Lignin waste as co-substrate on decolorization of azo dyes by Ganoderma lucidum

Improvement of dye removal efficiency is beneficial to development of bioremediation for textile effluent. In this study, the effect of lignin model compounds (LMCs) and enzymatic/mild acidolysis lignin (EMAL) from rice straw as co-substrate on dye decolorization by Ganoderma lucidum EN2 were evaluated. Two azo dyes, Remazol Brilliant Violet 5R (RBV5) and Sunset Yellow (SY) were tested. Eight of the thirty tested LMCs could significantly improve both RBV5 and SY decolorization, including 3,4,5-trimethoxycinnamic acid, 4-hydroxycinnamic acid, 3,5-dimethoxy-4 -hydroxybenzaldehyde, 3-hydroxybenzoic acid, 3‑hydroxy-4-methoxycinnamic acid, guaiacol, acetosyringone, and 2,6-dimethoxyphenol. The decolorization of RBV5 (from 87.04% to 97.90%) and SY (from 62.41% to 97.40%) by G. lucidum EN2 could be efficiently enhanced in the presence of EMAL. The addition of EMAL could increase the decolorization of higher concentration of azo dyes which is more difficult to be decolorized alone.

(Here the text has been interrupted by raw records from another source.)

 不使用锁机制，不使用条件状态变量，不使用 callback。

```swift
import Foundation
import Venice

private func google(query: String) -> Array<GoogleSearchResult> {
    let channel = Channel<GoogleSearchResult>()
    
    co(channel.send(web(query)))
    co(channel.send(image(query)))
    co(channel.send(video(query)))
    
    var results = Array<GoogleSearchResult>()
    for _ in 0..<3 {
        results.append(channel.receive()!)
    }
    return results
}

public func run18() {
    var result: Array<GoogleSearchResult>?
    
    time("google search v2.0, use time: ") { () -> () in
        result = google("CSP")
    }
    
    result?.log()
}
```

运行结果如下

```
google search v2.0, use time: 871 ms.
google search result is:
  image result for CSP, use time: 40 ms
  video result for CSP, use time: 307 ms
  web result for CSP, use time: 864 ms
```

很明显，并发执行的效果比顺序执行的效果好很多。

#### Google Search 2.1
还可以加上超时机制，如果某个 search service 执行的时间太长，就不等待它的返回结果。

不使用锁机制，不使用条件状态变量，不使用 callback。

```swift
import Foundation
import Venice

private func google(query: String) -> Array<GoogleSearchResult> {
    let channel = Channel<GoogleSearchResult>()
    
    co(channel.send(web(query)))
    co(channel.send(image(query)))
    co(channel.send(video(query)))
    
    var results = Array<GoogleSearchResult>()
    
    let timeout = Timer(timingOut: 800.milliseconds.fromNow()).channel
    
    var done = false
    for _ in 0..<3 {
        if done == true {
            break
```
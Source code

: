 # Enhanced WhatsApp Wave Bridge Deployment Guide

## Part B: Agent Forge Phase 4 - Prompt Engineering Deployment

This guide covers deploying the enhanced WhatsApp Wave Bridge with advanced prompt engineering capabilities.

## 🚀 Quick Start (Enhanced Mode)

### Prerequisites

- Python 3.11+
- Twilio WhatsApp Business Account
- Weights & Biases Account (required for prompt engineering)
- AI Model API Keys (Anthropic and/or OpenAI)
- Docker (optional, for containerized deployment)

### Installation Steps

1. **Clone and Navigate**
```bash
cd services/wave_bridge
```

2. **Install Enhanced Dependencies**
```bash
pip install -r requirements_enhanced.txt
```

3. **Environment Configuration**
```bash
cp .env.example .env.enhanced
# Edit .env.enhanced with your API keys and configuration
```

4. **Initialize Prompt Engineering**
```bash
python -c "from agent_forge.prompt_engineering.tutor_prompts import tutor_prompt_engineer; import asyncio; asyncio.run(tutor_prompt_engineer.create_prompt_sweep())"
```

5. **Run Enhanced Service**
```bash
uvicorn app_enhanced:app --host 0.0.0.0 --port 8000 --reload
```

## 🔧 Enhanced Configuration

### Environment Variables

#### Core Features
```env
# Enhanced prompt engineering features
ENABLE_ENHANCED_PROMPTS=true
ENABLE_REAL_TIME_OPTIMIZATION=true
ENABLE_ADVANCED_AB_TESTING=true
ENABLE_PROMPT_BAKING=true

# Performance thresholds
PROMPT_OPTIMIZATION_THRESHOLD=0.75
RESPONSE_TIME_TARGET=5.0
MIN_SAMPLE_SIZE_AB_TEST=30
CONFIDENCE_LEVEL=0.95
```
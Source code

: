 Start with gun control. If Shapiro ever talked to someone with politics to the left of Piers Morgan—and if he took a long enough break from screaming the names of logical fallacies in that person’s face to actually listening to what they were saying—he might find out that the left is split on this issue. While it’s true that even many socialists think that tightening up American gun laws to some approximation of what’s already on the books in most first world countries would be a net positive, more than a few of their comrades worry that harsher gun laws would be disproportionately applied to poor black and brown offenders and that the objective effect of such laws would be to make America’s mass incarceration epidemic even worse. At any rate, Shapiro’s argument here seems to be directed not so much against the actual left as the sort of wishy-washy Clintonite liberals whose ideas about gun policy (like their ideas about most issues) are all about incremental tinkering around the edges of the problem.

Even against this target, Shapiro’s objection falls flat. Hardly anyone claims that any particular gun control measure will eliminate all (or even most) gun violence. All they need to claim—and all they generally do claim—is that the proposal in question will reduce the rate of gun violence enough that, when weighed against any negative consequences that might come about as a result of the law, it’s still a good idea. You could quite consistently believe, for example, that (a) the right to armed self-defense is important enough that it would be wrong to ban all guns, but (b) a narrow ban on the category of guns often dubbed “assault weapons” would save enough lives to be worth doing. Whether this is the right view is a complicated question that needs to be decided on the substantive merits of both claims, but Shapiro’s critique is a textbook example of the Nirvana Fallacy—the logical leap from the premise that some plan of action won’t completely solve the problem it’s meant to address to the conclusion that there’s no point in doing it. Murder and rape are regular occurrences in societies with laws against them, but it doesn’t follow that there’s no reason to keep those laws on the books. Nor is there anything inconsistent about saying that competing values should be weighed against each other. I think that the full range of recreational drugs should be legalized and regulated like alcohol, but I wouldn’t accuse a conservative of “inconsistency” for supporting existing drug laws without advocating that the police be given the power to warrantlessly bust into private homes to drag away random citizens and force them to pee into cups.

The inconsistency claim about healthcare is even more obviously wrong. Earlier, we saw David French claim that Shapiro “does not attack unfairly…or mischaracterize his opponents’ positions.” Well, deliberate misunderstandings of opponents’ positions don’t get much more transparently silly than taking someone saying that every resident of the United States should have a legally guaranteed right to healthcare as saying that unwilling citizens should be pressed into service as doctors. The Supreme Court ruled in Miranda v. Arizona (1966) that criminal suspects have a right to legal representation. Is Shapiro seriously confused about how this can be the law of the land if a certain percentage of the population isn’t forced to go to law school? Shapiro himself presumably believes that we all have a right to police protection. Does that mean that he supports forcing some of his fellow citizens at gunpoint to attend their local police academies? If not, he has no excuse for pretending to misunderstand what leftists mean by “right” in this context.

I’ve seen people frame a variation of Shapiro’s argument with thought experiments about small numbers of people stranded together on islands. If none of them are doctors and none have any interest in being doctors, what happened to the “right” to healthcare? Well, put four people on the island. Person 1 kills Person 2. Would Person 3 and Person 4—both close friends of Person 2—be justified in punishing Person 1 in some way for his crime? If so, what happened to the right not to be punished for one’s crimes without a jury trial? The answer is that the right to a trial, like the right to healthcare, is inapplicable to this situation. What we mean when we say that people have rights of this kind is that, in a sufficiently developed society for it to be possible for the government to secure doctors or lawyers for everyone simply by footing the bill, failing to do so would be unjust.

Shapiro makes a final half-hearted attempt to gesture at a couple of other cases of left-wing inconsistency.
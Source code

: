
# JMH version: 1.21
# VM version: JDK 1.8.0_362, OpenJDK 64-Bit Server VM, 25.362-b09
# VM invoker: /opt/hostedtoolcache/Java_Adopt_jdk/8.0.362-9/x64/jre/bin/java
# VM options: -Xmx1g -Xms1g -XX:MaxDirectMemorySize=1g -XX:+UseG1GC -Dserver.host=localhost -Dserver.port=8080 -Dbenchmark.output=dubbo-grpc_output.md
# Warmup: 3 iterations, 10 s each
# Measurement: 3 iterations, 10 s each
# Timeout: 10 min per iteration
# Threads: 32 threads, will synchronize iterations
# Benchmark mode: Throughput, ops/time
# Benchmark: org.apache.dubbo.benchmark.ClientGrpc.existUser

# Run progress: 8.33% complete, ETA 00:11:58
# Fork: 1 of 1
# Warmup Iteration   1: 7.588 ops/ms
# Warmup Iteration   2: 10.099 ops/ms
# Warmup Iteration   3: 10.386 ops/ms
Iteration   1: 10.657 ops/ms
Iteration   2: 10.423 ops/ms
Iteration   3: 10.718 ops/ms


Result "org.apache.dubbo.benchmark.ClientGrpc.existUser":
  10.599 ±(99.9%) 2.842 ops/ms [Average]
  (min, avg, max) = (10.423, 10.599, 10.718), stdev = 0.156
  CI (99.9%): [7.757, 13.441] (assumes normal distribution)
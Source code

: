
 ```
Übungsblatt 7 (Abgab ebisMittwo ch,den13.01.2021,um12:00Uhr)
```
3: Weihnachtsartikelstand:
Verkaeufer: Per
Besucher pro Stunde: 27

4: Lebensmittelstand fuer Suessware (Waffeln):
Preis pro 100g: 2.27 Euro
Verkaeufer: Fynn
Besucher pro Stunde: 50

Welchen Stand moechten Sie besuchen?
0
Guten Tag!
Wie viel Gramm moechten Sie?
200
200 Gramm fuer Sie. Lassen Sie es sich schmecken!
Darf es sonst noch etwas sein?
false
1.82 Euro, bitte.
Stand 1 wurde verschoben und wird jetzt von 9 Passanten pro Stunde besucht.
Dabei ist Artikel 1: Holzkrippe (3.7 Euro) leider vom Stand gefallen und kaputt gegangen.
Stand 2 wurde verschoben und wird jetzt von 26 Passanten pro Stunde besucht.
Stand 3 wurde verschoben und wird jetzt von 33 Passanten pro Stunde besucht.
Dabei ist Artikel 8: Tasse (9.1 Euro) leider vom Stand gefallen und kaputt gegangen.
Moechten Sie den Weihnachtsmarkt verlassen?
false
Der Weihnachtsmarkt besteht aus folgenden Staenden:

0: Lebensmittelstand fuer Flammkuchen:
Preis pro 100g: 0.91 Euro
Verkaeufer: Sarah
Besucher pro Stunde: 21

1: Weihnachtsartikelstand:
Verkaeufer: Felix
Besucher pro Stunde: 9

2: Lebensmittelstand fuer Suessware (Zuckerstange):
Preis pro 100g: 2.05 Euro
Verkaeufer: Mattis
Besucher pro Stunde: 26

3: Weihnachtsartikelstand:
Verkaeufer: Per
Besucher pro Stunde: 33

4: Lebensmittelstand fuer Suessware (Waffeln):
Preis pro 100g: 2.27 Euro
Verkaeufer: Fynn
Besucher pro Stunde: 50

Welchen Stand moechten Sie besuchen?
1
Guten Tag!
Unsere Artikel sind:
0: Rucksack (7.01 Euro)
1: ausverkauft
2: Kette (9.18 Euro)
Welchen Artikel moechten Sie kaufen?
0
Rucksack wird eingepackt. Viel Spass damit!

Noteworthy, laccase activity increased with the increasing amount of EMAL. EMAL showed a positive effect on fungal growth but a negligible effect on pH. These results indicated that EMAL may act as inducer to stimulate the laccase production, and the increase of laccase activity accelerated dye decolorization.